**DIRECTIONS**
Each line from the one holding "Runtime editable attributes" to the last line below must be written out exactly, with no other output.

**LISTED ENTRIES**

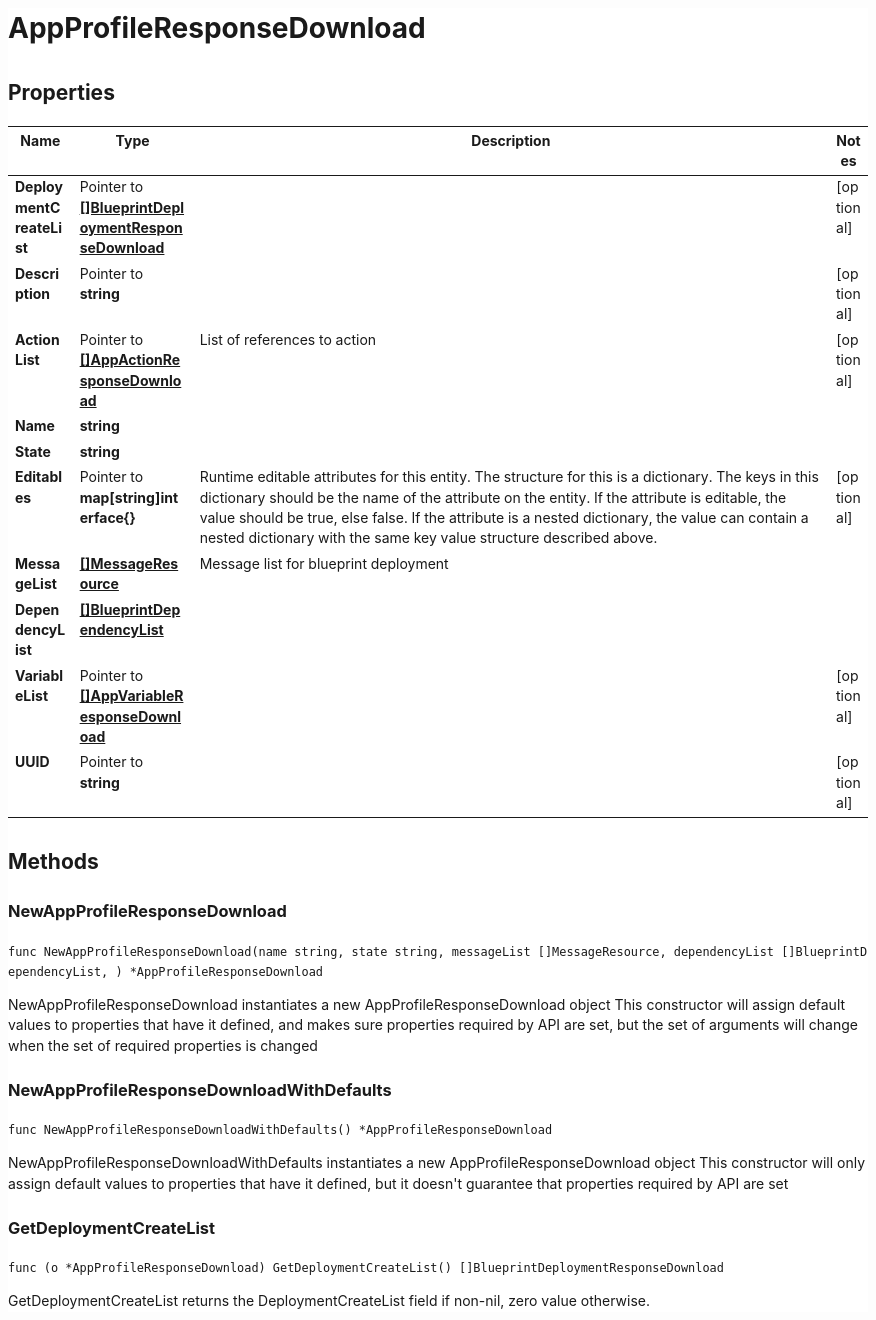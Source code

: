 # AppProfileResponseDownload

## Properties

Name | Type | Description | Notes
------------ | ------------- | ------------- | -------------
**DeploymentCreateList** | Pointer to [**[]BlueprintDeploymentResponseDownload**](BlueprintDeploymentResponseDownload.md) |  | [optional] 
**Description** | Pointer to **string** |  | [optional] 
**ActionList** | Pointer to [**[]AppActionResponseDownload**](AppActionResponseDownload.md) | List of references to action  | [optional] 
**Name** | **string** |  | 
**State** | **string** |  | 
**Editables** | Pointer to **map[string]interface{}** | Runtime editable attributes for this entity. The structure for this is a dictionary. The keys in this dictionary should be the name of the attribute on the entity. If the attribute is editable, the value should be true, else false. If the attribute is a nested dictionary, the value can contain a nested dictionary with the same key value structure described above.  | [optional] 
**MessageList** | [**[]MessageResource**](MessageResource.md) | Message list for blueprint deployment | 
**DependencyList** | [**[]BlueprintDependencyList**](BlueprintDependencyList.md) |  | 
**VariableList** | Pointer to [**[]AppVariableResponseDownload**](AppVariableResponseDownload.md) |  | [optional] 
**UUID** | Pointer to **string** |  | [optional] 

## Methods

### NewAppProfileResponseDownload

`func NewAppProfileResponseDownload(name string, state string, messageList []MessageResource, dependencyList []BlueprintDependencyList, ) *AppProfileResponseDownload`

NewAppProfileResponseDownload instantiates a new AppProfileResponseDownload object
This constructor will assign default values to properties that have it defined,
and makes sure properties required by API are set, but the set of arguments
will change when the set of required properties is changed

### NewAppProfileResponseDownloadWithDefaults

`func NewAppProfileResponseDownloadWithDefaults() *AppProfileResponseDownload`

NewAppProfileResponseDownloadWithDefaults instantiates a new AppProfileResponseDownload object
This constructor will only assign default values to properties that have it defined,
but it doesn't guarantee that properties required by API are set

### GetDeploymentCreateList

`func (o *AppProfileResponseDownload) GetDeploymentCreateList() []BlueprintDeploymentResponseDownload`

GetDeploymentCreateList returns the DeploymentCreateList field if non-nil, zero value otherwise.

**SOLUTION FOR THIS TASK**
**Editables** | Pointer to **map[string]interface{}** | Runtime editable attributes for this entity. The structure for this is a dictionary. The keys in this dictionary should be the name of the attribute on the entity. If the attribute is editable, the value should be true, else false. If the attribute is a nested dictionary, the value can contain a nested dictionary with the same key value structure described above.  | [optional] 
**MessageList** | [**[]MessageResource**](MessageResource.md) | Message list for blueprint deployment | 
**DependencyList** | [**[]BlueprintDependencyList**](BlueprintDependencyList.md) |  | 
**VariableList** | Pointer to [**[]AppVariableResponseDownload**](AppVariableResponseDownload.md) |  | [optional] 
**UUID** | Pointer to **string** |  | [optional] 

## Methods

### NewAppProfileResponseDownload

`func NewAppProfileResponseDownload(name string, state string, messageList []MessageResource, dependencyList []BlueprintDependencyList, ) *AppProfileResponseDownload`

NewAppProfileResponseDownload instantiates a new AppProfileResponseDownload object
This constructor will assign default values to properties that have it defined,
and makes sure properties required by API are set, but the set of arguments
will change when the set of required properties is changed

### NewAppProfileResponseDownloadWithDefaults

`func NewAppProfileResponseDownloadWithDefaults() *AppProfileResponseDownload`

NewAppProfileResponseDownloadWithDefaults instantiates a new AppProfileResponseDownload object
This constructor will only assign default values to properties that have it defined,
but it doesn't guarantee that properties required by API are set

### GetDeploymentCreateList

`func (o *AppProfileResponseDownload) GetDeploymentCreateList() []BlueprintDeploymentResponseDownload`

GetDeploymentCreateList returns the DeploymentCreateList field if non-nil, zero value otherwise.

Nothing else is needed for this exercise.